======== Supplied records

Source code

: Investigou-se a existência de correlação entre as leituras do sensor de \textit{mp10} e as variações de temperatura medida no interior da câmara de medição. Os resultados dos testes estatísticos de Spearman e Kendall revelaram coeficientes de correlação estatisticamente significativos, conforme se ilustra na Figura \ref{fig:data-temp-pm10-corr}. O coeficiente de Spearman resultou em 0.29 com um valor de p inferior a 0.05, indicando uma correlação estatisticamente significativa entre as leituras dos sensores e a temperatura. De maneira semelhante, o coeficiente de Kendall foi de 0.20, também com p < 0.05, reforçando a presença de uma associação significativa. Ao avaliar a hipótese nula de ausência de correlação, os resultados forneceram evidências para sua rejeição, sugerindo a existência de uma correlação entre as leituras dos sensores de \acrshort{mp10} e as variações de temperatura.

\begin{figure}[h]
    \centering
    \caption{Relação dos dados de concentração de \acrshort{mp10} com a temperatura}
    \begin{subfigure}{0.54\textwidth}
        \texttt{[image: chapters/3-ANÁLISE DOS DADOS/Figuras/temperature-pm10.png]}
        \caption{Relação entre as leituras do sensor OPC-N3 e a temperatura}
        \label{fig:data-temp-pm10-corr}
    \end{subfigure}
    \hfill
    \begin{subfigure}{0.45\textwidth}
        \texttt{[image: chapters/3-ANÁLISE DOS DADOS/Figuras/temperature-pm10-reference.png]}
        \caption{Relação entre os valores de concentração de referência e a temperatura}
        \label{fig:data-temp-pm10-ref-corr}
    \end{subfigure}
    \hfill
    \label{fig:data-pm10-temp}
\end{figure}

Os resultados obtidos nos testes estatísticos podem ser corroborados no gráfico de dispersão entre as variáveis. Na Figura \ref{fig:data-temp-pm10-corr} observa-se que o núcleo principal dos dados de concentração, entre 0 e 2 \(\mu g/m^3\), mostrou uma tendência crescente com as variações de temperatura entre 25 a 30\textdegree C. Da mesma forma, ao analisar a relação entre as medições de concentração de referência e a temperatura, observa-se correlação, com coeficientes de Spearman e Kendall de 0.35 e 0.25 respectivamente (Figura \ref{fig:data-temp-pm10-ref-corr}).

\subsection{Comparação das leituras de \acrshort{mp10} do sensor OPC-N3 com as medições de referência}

================

Return every entry above with nothing altered.

Source code

: Investigou-se a existência de correlação entre as leituras do sensor de \textit{mp10} e as variações de temperatura medida no interior da câmara de medição. Os resultados dos testes estatísticos de Spearman e Kendall revelaram coeficientes de correlação estatisticamente significativos, conforme se ilustra na Figura \ref{fig:data-temp-pm10-corr}. O coeficiente de Spearman resultou em 0.29 com um valor de p inferior a 0.05, indicando uma correlação estatisticamente significativa entre as leituras dos sensores e a temperatura. De maneira semelhante, o coeficiente de Kendall foi de 0.20, também com p < 0.05, reforçando a presença de uma associação significativa. Ao avaliar a hipótese nula de ausência de correlação, os resultados forneceram evidências para sua rejeição, sugerindo a existência de uma correlação entre as leituras dos sensores de \acrshort{mp10} e as variações de temperatura.

\begin{figure}[h]
    \centering
    \caption{Relação dos dados de concentração de \acrshort{mp10} com a temperatura}
    \begin{subfigure}{0.54\textwidth}
        \texttt{[image: chapters/3-ANÁLISE DOS DADOS/Figuras/temperature-pm10.png]}
        \caption{Relação entre as leituras do sensor OPC-N3 e a temperatura}
        \label{fig:data-temp-pm10-corr}
    \end{subfigure}
    \hfill
    \begin{subfigure}{0.45\textwidth}
        \texttt{[image: chapters/3-ANÁLISE DOS DADOS/Figuras/temperature-pm10-reference.png]}
        \caption{Relação entre os valores de concentração de referência e a temperatura}
        \label{fig:data-temp-pm10-ref-corr}
    \end{subfigure}
    \hfill
    \label{fig:data-pm10-temp}
\end{figure}

Os resultados obtidos nos testes estatísticos podem ser corroborados no gráfico de dispersão entre as variáveis. Na Figura \ref{fig:data-temp-pm10-corr} observa-se que o núcleo principal dos dados de concentração, entre 0 e 2 \(\mu g/m^3\), mostrou uma tendência crescente com as variações de temperatura entre 25 a 30\textdegree C. Da mesma forma, ao analisar a relação entre as medições de concentração de referência e a temperatura, observa-se correlação, com coeficientes de Spearman e Kendall de 0.35 e 0.25 respectivamente (Figura \ref{fig:data-temp-pm10-ref-corr}).

\subsection{Comparação das leituras de \acrshort{mp10} do sensor OPC-N3 com as medições de referência}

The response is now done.